The second strand is the more pure safety valve argument, and has been elaborated in the excellent work of Devesh Kapur. Kapur (forthcoming) has argued that the readjustment of power in India, away from the upper castes to the so-called “backward” castes, happened with much less political and social disruption because of this safety valve of emigration. Denied of opportunities due to sweeping affirmative action, the upper castes fled to the United States, a flight made possible by their having acquired human capital skills at a time of their social dominance. In the absence of this option which allowed the upper castes to retain their economic privileges, it is likely that they would have put up more fierce resistance to the rise of the lower castes, leading to greater strife.
There is also a very acute diagnosis of the decline of public intellectuals in India (Chapter 17), a lament echoed by Ramachandra Guha in these pages (“The Absent Liberal: An Essay on Politics and Intellectual Life”, EPW, 15 December 2001). Deena Khatkhate poses the following questions:
Could it be that the efflorescence in the intellectual activity of the decades before independence was a mere flash in the pan? The challenges of alien rule may have profoundly affected the psyche of the Indian intellectual who, in response, may have sprung up to an ephemeral glory. Once the foreign regime had passed into limbo, the sense of humiliation abated, the complacency of self-rule ensued, and the depletion of the Indian intellectuals may have resumed its long-term course.
Now, for some, this might be a little too pessimistic, and too prone to viewing the past through the distorted prism of nostalgia, but the questions are too important not to be raised in the insistent and analytical manner that Deena Khatkhate does.
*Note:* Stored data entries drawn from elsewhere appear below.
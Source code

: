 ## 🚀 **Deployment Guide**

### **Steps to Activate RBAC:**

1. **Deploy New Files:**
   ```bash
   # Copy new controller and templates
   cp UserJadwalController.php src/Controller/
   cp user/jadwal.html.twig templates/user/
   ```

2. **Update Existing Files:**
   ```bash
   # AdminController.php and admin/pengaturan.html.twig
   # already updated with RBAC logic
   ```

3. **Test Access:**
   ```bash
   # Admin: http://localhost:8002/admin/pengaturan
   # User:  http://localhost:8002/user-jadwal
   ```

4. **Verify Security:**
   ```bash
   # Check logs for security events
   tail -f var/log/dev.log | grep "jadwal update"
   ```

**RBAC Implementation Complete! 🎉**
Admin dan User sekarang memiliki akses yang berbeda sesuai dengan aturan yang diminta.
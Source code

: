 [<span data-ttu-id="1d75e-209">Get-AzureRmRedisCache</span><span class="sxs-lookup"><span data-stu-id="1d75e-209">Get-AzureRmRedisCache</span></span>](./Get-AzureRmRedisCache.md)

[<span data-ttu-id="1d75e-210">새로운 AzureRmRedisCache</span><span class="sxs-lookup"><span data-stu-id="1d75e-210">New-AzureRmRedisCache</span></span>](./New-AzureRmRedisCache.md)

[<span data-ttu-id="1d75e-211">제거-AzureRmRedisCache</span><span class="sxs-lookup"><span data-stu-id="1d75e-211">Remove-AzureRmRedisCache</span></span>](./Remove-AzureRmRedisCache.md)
Chapter 20 on the reform of the international monetary system is remarkable for its prescient anticipation of the likely future evolution of the International Monetary Fund (IMF). Deena Khatkhate talks about the advantages of having regional monetary arrangements such as the Chiang Mai initiative. Regional arrangements not only have the advantages that Deena emphasises but they may become essential to bring about meaningful governance reform of the IMF itself.4
Deena Khatkhate makes no attempt to hide his ideological predispositions. He is unashamedly on the right of the spectrum on economics. This is reflected in his combative critique of the views of Prabhat Pattnaik (Chapter 8). It is also reflected in these sentences in one of the best essays in this collection, “Intellectuals and Indian Polity”:
This was no more evident than in the lack of intellectualisation of the Indian Communist movement. The Communist Party has been in existence in India for five decades but it has been intellectually barren. K M Panikkar has attributed this to its reliance on “the argument by analogies”. If the linguistic states were important in India, it was because in the Soviet Union Russians had recognised different nationalities; if the Congress Party was bad, it was because the Kuomintang to which they compared it was reactionary. They did not realise that the Indian situation was totally different from the Chinese or Russian and no unthinking application of Communist dogma would work in India.
Area of Contestation
To be sure there are several areas where Deena Khatkhate’s arguments can be contes ted. Somewhat irksome to this reviewer, for example, is the ideological predisposition reflected in his discussion of the Indian growth turnaround and the short shrift given to the view that the turnaround began in the early 1980s. The experience of the 1980s holds important policy lessons for development policy and should not be dismissed because of the rigid view that all growth stems from a certain type of reforms.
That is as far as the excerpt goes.